78% of people think 20mph speed limits should be introduced as the norm in residential areas, around schools and in town centres, according to road safety charity Brake.
It comes as the charity introduces its GO 20 campaign, calling on politicians to support changing the default urban speed limit to 20mph.
20mph zones are already widespread in some areas – with Brake claiming these areas have seen significant reductions in crashes. Camden saw a 54% reduction in collisions, while casualties in Portsmouth fell by 22%.
Out of 1,000 people surveyed, seven in 10 said roads in their town or village needed to be made safer for walking and cycling, while 81% said traffic travelled too fast on some or most of their local roads.
The charity argues that 20mph speed limits would improve public health and social activity as more people would feel safe to walk and cycle for local journeys, commuting or enjoyment.

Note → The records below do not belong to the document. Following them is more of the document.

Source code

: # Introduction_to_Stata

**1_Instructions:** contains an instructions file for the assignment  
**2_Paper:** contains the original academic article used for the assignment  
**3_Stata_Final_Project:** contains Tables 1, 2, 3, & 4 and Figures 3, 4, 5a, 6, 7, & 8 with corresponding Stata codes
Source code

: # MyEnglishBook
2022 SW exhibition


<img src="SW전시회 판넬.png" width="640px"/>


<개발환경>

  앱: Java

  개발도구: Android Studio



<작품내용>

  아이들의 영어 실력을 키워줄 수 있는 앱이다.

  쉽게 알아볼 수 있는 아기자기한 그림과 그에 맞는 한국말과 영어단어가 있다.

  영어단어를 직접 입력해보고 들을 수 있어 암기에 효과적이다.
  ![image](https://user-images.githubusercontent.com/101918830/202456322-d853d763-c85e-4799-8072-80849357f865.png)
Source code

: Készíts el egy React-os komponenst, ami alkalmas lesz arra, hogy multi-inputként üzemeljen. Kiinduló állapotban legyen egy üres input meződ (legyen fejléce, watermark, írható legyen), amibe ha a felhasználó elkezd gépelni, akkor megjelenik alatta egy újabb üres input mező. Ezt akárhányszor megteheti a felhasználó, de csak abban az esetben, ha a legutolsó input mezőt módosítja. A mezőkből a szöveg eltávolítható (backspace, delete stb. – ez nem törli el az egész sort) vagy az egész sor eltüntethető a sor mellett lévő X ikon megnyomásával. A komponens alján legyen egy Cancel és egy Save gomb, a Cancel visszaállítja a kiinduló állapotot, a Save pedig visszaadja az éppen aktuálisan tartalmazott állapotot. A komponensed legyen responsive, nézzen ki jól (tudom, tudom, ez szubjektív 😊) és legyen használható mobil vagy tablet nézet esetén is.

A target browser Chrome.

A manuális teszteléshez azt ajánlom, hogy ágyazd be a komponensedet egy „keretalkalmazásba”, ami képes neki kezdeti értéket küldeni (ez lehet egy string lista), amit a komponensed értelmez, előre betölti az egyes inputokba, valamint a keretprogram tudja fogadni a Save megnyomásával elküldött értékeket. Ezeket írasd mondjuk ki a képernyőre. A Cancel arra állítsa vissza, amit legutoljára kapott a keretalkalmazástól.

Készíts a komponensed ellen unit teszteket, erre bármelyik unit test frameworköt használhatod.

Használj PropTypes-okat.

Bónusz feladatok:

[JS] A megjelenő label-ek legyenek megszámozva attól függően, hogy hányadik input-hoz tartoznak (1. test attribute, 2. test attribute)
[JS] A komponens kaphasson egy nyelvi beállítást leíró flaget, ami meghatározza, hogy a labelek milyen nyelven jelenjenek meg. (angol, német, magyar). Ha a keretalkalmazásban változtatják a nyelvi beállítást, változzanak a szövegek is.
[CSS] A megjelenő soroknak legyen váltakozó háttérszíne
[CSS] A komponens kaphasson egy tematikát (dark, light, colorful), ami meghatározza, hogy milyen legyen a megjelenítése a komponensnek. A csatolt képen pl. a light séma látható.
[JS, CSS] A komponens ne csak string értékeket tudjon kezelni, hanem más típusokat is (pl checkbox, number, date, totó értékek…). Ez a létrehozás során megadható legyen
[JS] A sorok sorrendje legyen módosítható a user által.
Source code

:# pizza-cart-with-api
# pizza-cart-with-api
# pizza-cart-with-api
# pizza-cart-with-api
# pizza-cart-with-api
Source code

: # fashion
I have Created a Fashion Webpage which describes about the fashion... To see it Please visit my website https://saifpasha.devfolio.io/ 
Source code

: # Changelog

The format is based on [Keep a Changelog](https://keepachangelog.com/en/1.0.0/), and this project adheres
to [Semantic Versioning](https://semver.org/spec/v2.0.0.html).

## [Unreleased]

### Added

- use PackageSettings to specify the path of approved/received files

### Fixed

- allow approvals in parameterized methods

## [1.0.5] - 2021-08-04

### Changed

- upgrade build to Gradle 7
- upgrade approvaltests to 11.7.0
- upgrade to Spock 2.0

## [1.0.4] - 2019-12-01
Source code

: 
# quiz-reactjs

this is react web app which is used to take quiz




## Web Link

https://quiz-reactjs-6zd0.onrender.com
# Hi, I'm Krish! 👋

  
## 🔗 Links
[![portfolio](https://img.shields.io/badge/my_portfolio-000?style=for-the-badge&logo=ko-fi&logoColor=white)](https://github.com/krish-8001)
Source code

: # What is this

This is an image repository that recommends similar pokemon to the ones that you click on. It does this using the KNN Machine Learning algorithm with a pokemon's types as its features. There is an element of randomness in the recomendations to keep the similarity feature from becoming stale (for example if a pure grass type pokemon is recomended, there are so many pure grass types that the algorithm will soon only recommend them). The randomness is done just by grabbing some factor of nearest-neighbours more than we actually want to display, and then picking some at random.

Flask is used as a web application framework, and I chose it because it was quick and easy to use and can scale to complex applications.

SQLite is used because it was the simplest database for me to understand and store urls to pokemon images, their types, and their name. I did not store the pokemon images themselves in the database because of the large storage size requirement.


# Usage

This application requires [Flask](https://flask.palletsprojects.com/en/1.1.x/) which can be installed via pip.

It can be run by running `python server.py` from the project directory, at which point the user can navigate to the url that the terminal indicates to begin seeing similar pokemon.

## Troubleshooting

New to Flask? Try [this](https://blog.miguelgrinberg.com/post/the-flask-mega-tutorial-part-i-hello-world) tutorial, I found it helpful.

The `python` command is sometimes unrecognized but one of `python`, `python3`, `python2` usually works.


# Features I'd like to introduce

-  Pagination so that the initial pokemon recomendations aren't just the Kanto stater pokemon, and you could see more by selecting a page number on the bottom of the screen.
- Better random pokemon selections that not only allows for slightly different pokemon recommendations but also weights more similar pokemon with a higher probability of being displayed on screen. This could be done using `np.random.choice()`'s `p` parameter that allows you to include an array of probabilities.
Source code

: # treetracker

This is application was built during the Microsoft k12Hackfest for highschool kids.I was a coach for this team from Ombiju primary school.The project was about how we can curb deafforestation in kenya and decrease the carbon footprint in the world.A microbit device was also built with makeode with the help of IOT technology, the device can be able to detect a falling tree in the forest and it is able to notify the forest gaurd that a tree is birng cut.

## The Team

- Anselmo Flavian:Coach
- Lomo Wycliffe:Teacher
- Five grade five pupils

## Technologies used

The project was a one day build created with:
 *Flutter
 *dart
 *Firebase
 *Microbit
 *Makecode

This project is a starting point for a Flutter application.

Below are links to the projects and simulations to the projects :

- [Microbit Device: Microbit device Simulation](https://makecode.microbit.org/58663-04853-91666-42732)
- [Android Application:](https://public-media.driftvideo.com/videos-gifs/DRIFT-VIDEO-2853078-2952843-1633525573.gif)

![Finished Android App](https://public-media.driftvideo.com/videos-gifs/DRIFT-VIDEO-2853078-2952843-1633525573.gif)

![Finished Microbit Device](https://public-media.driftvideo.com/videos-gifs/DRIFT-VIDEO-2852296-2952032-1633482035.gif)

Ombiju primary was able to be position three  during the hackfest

Brake deputy chief executive, Julie Townsend:
“The GO 20 campaign is about defending everyone’s right to walk and cycle freely without being endangered, whether it’s to get to work, school, the shops, or just getting out and being active.
“With many people already reaping the benefits of living in 20mph areas, we’re reaching a point where it makes no sense to retain 30mph as the default limit in built-up areas. It’s time for the government to GO 20 nationally, to save councils money and help create safe, active, happy communities nationwide.”